1. Field of the Invention


The invention relates generally to a computer system and, more particularly, to saving power consumption in a scan process of the computer system.


2. Description of the Related Art


The issue of steady power dissipation has been an interesting topic for all integrated circuit designers. To resolve this issue, many sophisticated methods, such as clock-gating and sleep-mode implementations, were introduced.


A more advanced static power management technique involves storing a whole system in an off-chip device and turning off the power supply to the whole chip. The main idea is that, once software detects a long period of no activity in the processor, it will issue a shutdown command to a built-in power management circuitry to freeze all the functional clocks, unload the content of the whole processor (i.e., content of all latches in the processor), store it into an off-chip, non-volatile memory device, and then shut off the power supply to the chip and wait for the wake-up command from the peripheral device (e.g., a wake-up signal). Once the wake-up signal is detected, this power management circuitry scans in (i.e., restores) the saved state of the chip previously stored in the off-chip non-volatile memory device and resumes clocking.


The process of scanning out the content of the chip can be done through the scan structure of the chip. The content being scanned out is written into the off-chip memory via a unique set of pins that can provide the sufficient clocking, data stream, and required controls for the particular type of storage device being used. In a prior art configuration, all the scan chains are serially linked into a master chain. This configuration requires enough clocking pulses to scan out (as well as scan in) all bits in the chain.


In another prior art configuration, each scan chain is scanned individually. To scan data out this way, the controller needs to provide enough clocking to scan out all bits in each chain separately. Under these prior art configurations, however, the process of scanning out the whole chip can be costly in terms of the power used in the scan out and scan in.


Therefore, a need exists for reducing scan power in the process of unloading and restoring a chip's content.


SUMMARY OF THE INVENTION

The present invention provides a method and an apparatus for reducing scan power consumption when unloading and restoring content of a processor. The processor has one or more scan chains. First, at least one scan chain is partitioned into a plurality of segments. Second, one of the segments is scanned at a time.

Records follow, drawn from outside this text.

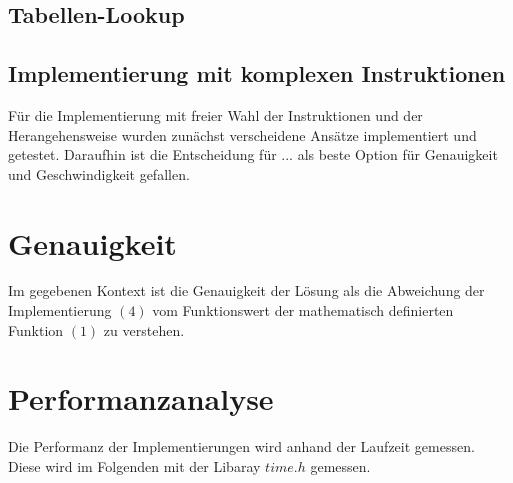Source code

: \documentclass[course=erap] {aspdoc}
\begin{document}
    \subsection{Tabellen-Lookup}


    \subsection{Implementierung mit komplexen Instruktionen}
    Für die Implementierung mit freier Wahl der Instruktionen und der Herangehensweise wurden zunächst verscheidene Ansätze implementiert und getestet.
    Daraufhin ist die Entscheidung für ... als beste Option für Genauigkeit und Geschwindigkeit gefallen.


    \section{Genauigkeit}
    Im gegebenen Kontext ist die Genauigkeit der Lösung als die Abweichung der Implementierung $(4)$ vom Funktionswert der mathematisch definierten Funktion $(1)$ zu verstehen.


    \section{Performanzanalyse}
    Die Performanz der Implementierungen wird anhand der Laufzeit gemessen.
    Diese wird im Folgenden mit der Libaray $time.h$ gemessen.
\end{document}
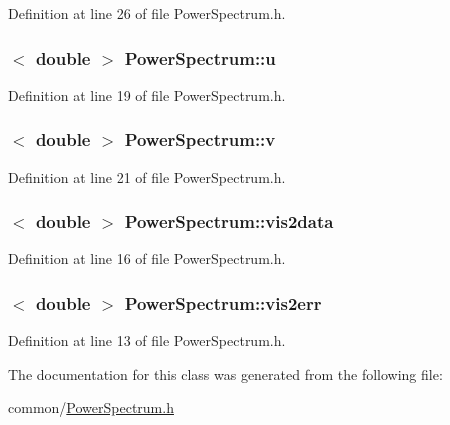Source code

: Definition at line 26 of file PowerSpectrum.h.

\hypertarget{classPowerSpectrum_a42e71945396d45b5603b5ea1f4933a6a}{
\subsubsection[{u}]{$<$ double $>$ {\bf PowerSpectrum::u}}}
\label{classPowerSpectrum_a42e71945396d45b5603b5ea1f4933a6a}


Definition at line 19 of file PowerSpectrum.h.

\hypertarget{classPowerSpectrum_a48e7c06920fc8baaa690a7fcf71284d7}{
\subsubsection[{v}]{$<$ double $>$ {\bf PowerSpectrum::v}}}
\label{classPowerSpectrum_a48e7c06920fc8baaa690a7fcf71284d7}


Definition at line 21 of file PowerSpectrum.h.

\hypertarget{classPowerSpectrum_a98e7a9d427be82f83bc9e925d8a44d71}{
\subsubsection[{vis2data}]{$<$ double $>$ {\bf PowerSpectrum::vis2data}}}
\label{classPowerSpectrum_a98e7a9d427be82f83bc9e925d8a44d71}


Definition at line 16 of file PowerSpectrum.h.

\hypertarget{classPowerSpectrum_a68e8c6a4fa15893a796f233e35b9886a}{
\subsubsection[{vis2err}]{$<$ double $>$ {\bf PowerSpectrum::vis2err}}}
\label{classPowerSpectrum_a68e8c6a4fa15893a796f233e35b9886a}


Definition at line 13 of file PowerSpectrum.h.



The documentation for this class was generated from the following file:\begin{DoxyCompactItemize}
\item 
common/\hyperlink{PowerSpectrum_8h}{PowerSpectrum.h}\end{DoxyCompactItemize}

BRIEF DESCRIPTION OF THE DRAWINGS

For a more complete understanding of the present invention and the advantages thereof, reference is now made to the following descriptions taken in conjunction with the accompanying drawings, in which:



FIG. 1 depicts a block diagram illustrating scan circuitry; and



FIG. 2 depicts a schematic diagram illustrating a partitioned scan chain of FIG. 1.




DETAILED DESCRIPTION

In the following discussion, numerous specific details are set forth to provide a thorough understanding of the present invention. However, those skilled in the art will appreciate that the present invention may be practiced without such specific details. In other instances, well-known elements have been illustrated in schematic or block diagram form in order not to obscure the present invention in unnecessary detail. Additionally, for the most part, details concerning network communications, electromagnetic signaling techniques, and the like, have been omitted inasmuch as such details are not considered necessary to obtain a complete understanding of the present invention, and are considered to be within the understanding of persons of ordinary skill in the relevant art.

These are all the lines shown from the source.